#### Work item:
If a line of the data below holds the string "into", copy it.

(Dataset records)
■ ■ ■ ■

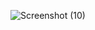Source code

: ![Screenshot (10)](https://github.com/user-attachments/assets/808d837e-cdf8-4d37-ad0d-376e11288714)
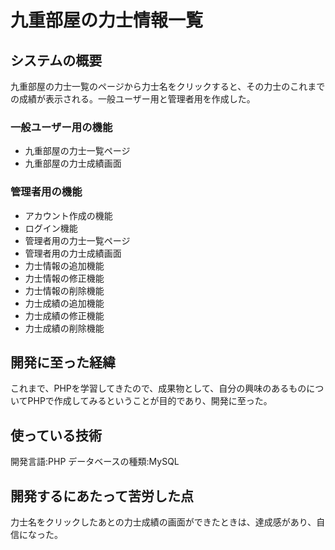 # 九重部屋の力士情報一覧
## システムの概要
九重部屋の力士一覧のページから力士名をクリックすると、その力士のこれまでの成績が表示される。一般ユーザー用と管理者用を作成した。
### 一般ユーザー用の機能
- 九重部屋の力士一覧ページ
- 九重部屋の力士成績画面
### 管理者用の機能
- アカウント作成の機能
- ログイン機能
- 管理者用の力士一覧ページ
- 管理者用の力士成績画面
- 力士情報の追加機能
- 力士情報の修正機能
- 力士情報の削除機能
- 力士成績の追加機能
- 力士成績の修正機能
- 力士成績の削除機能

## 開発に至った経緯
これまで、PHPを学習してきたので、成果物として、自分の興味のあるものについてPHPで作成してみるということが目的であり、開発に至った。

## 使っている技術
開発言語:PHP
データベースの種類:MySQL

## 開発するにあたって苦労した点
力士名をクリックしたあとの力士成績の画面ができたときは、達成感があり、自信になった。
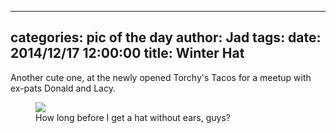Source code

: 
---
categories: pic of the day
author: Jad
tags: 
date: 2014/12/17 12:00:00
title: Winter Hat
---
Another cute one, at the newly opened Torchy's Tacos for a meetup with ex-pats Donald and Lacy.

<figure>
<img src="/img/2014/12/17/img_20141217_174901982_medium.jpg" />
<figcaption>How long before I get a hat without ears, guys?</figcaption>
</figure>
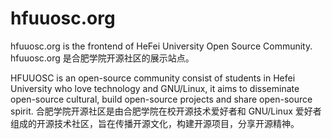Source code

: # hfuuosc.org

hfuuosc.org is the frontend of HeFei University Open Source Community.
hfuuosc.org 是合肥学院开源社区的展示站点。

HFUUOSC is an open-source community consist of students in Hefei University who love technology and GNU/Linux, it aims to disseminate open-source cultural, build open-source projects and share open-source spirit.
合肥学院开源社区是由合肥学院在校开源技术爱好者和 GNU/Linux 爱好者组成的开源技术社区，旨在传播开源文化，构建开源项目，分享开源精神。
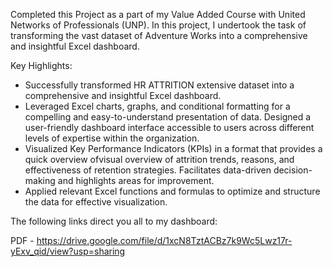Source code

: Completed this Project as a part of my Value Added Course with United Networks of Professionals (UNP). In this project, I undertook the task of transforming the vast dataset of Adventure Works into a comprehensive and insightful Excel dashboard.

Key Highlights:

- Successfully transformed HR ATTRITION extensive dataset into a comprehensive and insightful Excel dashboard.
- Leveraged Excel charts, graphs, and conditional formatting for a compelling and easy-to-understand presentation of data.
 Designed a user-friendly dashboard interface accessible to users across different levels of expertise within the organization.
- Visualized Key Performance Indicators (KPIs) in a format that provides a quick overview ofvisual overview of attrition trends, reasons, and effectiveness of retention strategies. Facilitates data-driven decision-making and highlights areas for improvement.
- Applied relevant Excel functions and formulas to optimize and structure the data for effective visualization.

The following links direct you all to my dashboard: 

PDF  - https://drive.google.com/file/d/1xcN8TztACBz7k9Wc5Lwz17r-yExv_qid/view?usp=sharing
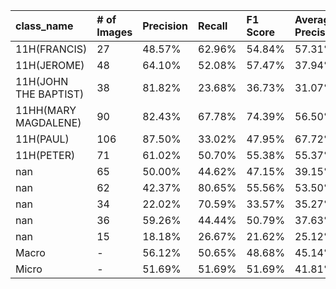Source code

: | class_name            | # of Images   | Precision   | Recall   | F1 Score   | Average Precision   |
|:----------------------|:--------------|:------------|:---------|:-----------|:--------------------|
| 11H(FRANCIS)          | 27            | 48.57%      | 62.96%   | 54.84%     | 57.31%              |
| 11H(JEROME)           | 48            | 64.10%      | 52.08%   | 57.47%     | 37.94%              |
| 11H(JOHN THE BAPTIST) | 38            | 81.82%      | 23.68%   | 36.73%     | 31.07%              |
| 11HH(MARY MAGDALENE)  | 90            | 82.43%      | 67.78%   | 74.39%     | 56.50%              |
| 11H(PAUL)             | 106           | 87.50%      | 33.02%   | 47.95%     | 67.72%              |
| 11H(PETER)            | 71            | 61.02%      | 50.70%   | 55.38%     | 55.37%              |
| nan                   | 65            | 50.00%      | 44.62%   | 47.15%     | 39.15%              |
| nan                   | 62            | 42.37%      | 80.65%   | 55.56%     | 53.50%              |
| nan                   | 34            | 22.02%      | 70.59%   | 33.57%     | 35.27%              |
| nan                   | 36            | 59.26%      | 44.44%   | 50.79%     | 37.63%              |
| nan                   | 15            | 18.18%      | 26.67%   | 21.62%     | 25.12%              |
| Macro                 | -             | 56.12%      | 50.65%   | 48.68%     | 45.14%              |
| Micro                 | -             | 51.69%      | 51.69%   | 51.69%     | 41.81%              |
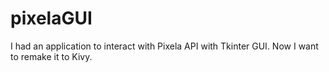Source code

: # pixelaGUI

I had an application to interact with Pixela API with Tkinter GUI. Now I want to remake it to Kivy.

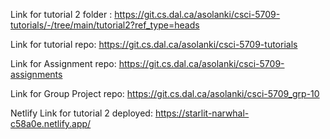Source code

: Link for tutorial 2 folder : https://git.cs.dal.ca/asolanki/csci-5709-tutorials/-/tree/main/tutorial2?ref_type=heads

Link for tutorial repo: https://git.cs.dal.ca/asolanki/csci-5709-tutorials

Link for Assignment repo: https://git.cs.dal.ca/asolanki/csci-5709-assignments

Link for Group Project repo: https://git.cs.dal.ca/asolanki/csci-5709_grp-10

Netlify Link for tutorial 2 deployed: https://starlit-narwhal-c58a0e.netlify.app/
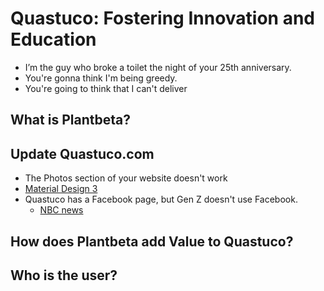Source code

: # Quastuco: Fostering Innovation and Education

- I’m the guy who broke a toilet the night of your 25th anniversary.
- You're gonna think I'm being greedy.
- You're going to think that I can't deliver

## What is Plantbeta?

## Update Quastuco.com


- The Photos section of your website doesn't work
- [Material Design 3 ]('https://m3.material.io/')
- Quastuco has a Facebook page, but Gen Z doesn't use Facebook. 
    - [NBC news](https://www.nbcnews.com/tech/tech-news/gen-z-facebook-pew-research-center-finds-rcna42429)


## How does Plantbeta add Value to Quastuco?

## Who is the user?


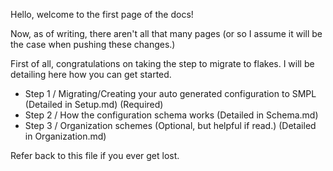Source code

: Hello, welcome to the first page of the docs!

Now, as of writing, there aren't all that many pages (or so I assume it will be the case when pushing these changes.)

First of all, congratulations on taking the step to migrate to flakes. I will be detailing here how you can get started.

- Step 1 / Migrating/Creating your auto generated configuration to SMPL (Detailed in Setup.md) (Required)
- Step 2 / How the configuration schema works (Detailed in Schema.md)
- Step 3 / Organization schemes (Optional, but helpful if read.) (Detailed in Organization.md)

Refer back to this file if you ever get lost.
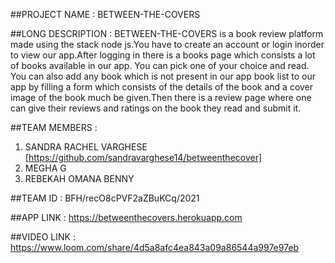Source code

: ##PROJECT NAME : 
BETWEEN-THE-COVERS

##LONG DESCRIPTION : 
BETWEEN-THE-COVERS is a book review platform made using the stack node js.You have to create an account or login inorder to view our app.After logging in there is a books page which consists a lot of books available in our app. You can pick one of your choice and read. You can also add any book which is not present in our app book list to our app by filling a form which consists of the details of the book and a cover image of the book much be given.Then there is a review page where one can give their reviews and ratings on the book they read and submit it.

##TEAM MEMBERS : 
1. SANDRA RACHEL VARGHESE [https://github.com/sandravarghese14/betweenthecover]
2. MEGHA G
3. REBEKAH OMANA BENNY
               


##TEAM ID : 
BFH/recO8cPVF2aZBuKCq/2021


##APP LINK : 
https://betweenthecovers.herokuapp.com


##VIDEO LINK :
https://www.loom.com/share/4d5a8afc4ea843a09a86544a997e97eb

■ ■ ■ ■

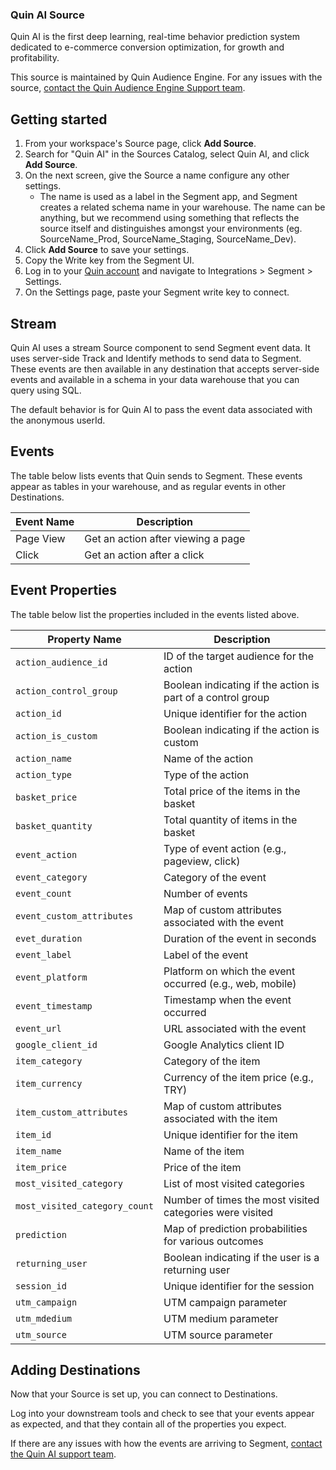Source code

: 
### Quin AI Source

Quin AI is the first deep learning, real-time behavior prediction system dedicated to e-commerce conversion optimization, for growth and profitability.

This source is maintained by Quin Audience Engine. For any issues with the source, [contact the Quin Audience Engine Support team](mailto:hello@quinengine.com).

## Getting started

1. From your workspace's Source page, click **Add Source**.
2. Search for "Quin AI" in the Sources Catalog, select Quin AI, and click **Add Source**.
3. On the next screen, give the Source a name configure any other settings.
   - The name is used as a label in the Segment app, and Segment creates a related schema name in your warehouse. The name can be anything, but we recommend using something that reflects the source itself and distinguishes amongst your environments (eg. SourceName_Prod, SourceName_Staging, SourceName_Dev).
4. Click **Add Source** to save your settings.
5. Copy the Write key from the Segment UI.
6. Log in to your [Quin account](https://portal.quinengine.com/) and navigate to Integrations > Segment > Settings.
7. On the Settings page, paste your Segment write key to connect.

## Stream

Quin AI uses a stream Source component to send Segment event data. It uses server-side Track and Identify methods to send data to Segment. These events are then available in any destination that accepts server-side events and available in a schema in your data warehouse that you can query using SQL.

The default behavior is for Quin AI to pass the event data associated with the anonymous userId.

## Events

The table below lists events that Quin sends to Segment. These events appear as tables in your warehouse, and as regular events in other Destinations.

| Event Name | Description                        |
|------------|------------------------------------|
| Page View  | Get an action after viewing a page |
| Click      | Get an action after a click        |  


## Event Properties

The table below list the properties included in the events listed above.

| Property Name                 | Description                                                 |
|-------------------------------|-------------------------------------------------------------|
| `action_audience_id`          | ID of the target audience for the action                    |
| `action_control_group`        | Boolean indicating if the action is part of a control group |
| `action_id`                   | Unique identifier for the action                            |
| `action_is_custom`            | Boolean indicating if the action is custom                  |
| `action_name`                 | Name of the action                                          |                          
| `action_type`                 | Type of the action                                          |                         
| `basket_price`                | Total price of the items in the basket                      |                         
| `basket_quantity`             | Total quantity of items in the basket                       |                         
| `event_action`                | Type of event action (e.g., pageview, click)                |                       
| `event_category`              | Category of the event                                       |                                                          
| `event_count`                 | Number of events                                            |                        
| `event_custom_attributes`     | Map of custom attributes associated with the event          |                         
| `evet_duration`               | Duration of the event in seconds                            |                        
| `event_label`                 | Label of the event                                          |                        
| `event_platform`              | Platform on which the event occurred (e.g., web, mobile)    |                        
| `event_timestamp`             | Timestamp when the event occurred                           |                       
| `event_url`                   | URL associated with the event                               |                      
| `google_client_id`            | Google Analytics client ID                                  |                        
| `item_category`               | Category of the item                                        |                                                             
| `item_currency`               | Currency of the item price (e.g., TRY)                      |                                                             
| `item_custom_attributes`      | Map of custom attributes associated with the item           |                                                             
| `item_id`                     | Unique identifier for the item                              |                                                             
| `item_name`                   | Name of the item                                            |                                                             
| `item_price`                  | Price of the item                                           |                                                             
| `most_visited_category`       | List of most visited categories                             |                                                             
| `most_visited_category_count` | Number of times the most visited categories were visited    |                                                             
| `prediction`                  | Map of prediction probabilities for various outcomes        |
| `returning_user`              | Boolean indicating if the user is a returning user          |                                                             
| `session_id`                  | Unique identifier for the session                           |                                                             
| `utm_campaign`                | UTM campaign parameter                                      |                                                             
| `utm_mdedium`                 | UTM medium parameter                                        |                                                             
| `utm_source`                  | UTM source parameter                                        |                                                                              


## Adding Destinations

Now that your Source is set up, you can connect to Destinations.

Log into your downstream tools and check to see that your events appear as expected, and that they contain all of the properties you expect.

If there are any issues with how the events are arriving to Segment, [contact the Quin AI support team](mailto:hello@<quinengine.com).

■ ■ ■ ■

#### Exercise answer:
: Completed this Project as a part of my Value Added Course with United Networks of Professionals (UNP). In this project, I undertook the task of transforming the vast dataset of Adventure Works into a comprehensive and insightful Excel dashboard.
- Successfully transformed HR ATTRITION extensive dataset into a comprehensive and insightful Excel dashboard.
Log into your downstream tools and check to see that your events appear as expected, and that they contain all of the properties you expect.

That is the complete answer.